» THE TASK: Although the records contain pictures, only their text should be reproduced, exactly as written.

» SUPPLIED ENTRIES:

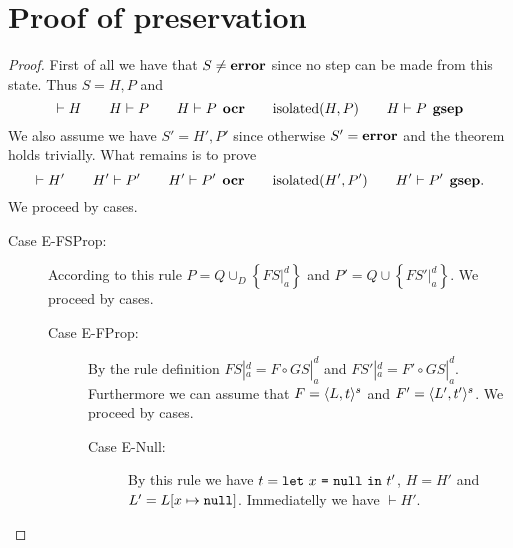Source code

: \section{Proof of preservation}
\label{sec:proof_of_preservation}

\begin{proof} 
  First of all we have that $S \neq \mbox{{\bf error}}$ since no step can be made from this
  state. Thus $S = H, P$ and
  \begin{equation*}
    \vdash H \quad\quad H \vdash P \quad\quad H \vdash P \:\: \mbox{\bf ocr} \quad\quad
    \mbox{$\mathrm{isolated}$}{(H, P)} \quad\quad H \vdash P \:\: \mbox{\bf gsep}
  \end{equation*}
  We also assume we have $S' = H', P'$ since otherwise $S' = \mbox{{\bf error}}$ and the
  theorem holds trivially. What remains is to prove
  \begin{equation*}
    \vdash H' \quad\quad H' \vdash P' \quad\quad H' \vdash P' \:\: \mbox{\bf ocr} \quad\quad
    \mbox{$\mathrm{isolated}$}{(H', P')} \quad\quad H' \vdash P' \:\: \mbox{\bf gsep}.
  \end{equation*}
  We proceed by cases.
  \begin{description}
    \item[Case {\sc E-FSProp}:] According to this rule $P = Q \cup_D \left\{
        FS|_a^d \right\}$ and $P' = Q \cup \left\{ FS'|_a^d \right\}$. We proceed by cases.
      \begin{description}
        \item[Case {\sc E-FProp}:] By the rule definition $FS|_a^d = F \circ
          GS|_a^d$ and $FS'|_a^d = F' \circ GS|_a^d$. Furthermore we can assume
          that $F = \mbox{$\langle L, t \rangle^s$}$ and $F' = \mbox{$\langle L', t' \rangle^s$}$.
          We proceed by cases.
          \begin{description}
            \item[Case {\sc E-Null}:] By this rule we have $t =
              \mbox{\texttt{let}~$x$~\texttt{=}~$\mbox{\texttt{null}}$~\texttt{in}~$t'$}$, $H = H'$ and $L' = L[x \mapsto \mbox{\texttt{null}}]$.
              Immediatelly we have $\vdash H'$.


\end{description}
\end{description}
\end{description}
\end{proof}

» TASK OUTPUT:
Source code

: \section{Proof of preservation}
\label{sec:proof_of_preservation}

\begin{proof} 
  First of all we have that $S \neq \mbox{{\bf error}}$ since no step can be made from this
  state. Thus $S = H, P$ and
  \begin{equation*}
    \vdash H \quad\quad H \vdash P \quad\quad H \vdash P \:\: \mbox{\bf ocr} \quad\quad
    \mbox{$\mathrm{isolated}$}{(H, P)} \quad\quad H \vdash P \:\: \mbox{\bf gsep}
  \end{equation*}
  We also assume we have $S' = H', P'$ since otherwise $S' = \mbox{{\bf error}}$ and the
  theorem holds trivially. What remains is to prove
  \begin{equation*}
    \vdash H' \quad\quad H' \vdash P' \quad\quad H' \vdash P' \:\: \mbox{\bf ocr} \quad\quad
    \mbox{$\mathrm{isolated}$}{(H', P')} \quad\quad H' \vdash P' \:\: \mbox{\bf gsep}.
  \end{equation*}
  We proceed by cases.
  \begin{description}
    \item[Case {\sc E-FSProp}:] According to this rule $P = Q \cup_D \left\{
        FS|_a^d \right\}$ and $P' = Q \cup \left\{ FS'|_a^d \right\}$. We proceed by cases.
      \begin{description}
        \item[Case {\sc E-FProp}:] By the rule definition $FS|_a^d = F \circ
          GS|_a^d$ and $FS'|_a^d = F' \circ GS|_a^d$. Furthermore we can assume
          that $F = \mbox{$\langle L, t \rangle^s$}$ and $F' = \mbox{$\langle L', t' \rangle^s$}$.
          We proceed by cases.
          \begin{description}
            \item[Case {\sc E-Null}:] By this rule we have $t =
              \mbox{\texttt{let}~$x$~\texttt{=}~$\mbox{\texttt{null}}$~\texttt{in}~$t'$}$, $H = H'$ and $L' = L[x \mapsto \mbox{\texttt{null}}]$.
              Immediatelly we have $\vdash H'$.


\end{description}
\end{description}
\end{description}
\end{proof}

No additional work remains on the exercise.